Victorino was again strong in Central Maui, where he collected more than double Cochran’s votes (11,141 votes for Victorino and 5,036 for Cochran). He also held solid leads Upcountry (5,378 to 4,729), on Molokai (1,438 to 803) and on Lanai (505 to 269).
Cochran, meanwhile, performed better than Victorino in her home district of West Maui (3,066 for Cochran and 2,561 for Victorino), as well as in South Maui (4,569 to 3,986) and East Maui (3,606 to 2,048).
Victorino made gains in Cochran strongholds like West Maui, where he pulled in three times as many votes as he did in the primary, as well as in South Maui, where he also collected nearly three times as many votes.

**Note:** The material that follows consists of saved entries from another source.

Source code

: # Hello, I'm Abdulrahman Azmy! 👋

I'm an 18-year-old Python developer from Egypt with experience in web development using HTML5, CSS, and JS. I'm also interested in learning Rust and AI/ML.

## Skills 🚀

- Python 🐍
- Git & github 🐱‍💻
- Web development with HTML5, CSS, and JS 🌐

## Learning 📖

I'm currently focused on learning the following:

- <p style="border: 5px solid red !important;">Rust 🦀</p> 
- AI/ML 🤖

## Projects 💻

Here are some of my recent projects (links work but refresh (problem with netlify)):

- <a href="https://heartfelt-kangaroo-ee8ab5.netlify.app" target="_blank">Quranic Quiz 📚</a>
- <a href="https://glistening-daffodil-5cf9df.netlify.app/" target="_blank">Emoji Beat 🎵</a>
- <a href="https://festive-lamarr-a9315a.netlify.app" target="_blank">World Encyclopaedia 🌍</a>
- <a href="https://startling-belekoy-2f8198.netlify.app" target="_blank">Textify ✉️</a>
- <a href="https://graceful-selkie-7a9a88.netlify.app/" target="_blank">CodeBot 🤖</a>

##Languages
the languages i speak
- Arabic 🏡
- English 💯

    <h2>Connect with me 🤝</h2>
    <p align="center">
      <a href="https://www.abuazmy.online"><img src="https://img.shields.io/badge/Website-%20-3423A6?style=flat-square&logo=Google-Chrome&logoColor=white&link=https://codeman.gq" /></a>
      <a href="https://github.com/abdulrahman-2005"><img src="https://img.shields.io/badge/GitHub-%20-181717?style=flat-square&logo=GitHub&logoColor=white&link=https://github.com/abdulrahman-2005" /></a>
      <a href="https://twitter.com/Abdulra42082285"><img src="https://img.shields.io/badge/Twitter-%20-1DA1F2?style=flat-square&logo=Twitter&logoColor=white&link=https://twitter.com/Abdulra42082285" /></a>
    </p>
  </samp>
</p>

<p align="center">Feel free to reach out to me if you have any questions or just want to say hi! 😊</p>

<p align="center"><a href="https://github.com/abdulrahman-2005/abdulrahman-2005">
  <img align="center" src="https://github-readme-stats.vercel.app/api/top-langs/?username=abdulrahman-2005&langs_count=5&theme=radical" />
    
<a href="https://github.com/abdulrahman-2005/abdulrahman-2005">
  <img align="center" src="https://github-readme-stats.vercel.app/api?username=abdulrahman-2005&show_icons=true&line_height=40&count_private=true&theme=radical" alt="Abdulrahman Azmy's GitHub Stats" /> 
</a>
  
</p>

Countywide, Victorino garnered 13,501 more votes in the general than in the primary election.
Cochran also improved her standing in Victorino’s home area of Central Maui, where she more than doubled her votes. She also more than doubled her votes in West Maui.
Countywide, Cochran drew 11,639 more votes in the general than she did in the primary.
More than half of registered voters showed up to the polls or cast absentee ballots — an improvement over the primary election. During the general election, 398,398 out of 756,751 registered voters statewide cast ballots, a turnout of 52.6 percent. In Maui County the rates were similar — 50,475 out of 96,721 registered voters cast ballots, a turnout of 52.2 percent.
During the primary, turnout was 38.6 percent statewide and 36.2 percent in Maui County.
Deputy County Clerk Josiah Nishita said Wednesday that “the sheer volume of calls received by our office would suggest that many people waited until Election Day to update their voter registration information, or to get registered for the first time.” He pointed out that people could take advantage of the services available prior to Election Day, including the state’s online voter registration portal.
“Unfortunately, like registering your vehicle or getting it safety checked, those that wait until the last day possible experience much longer wait times than those who take care of it earlier,” Nishita said. “I am extremely proud though of the perseverance and dedication of all of our staff and volunteers who made this election possible for Maui County voters, and am very grateful for their service to the community.”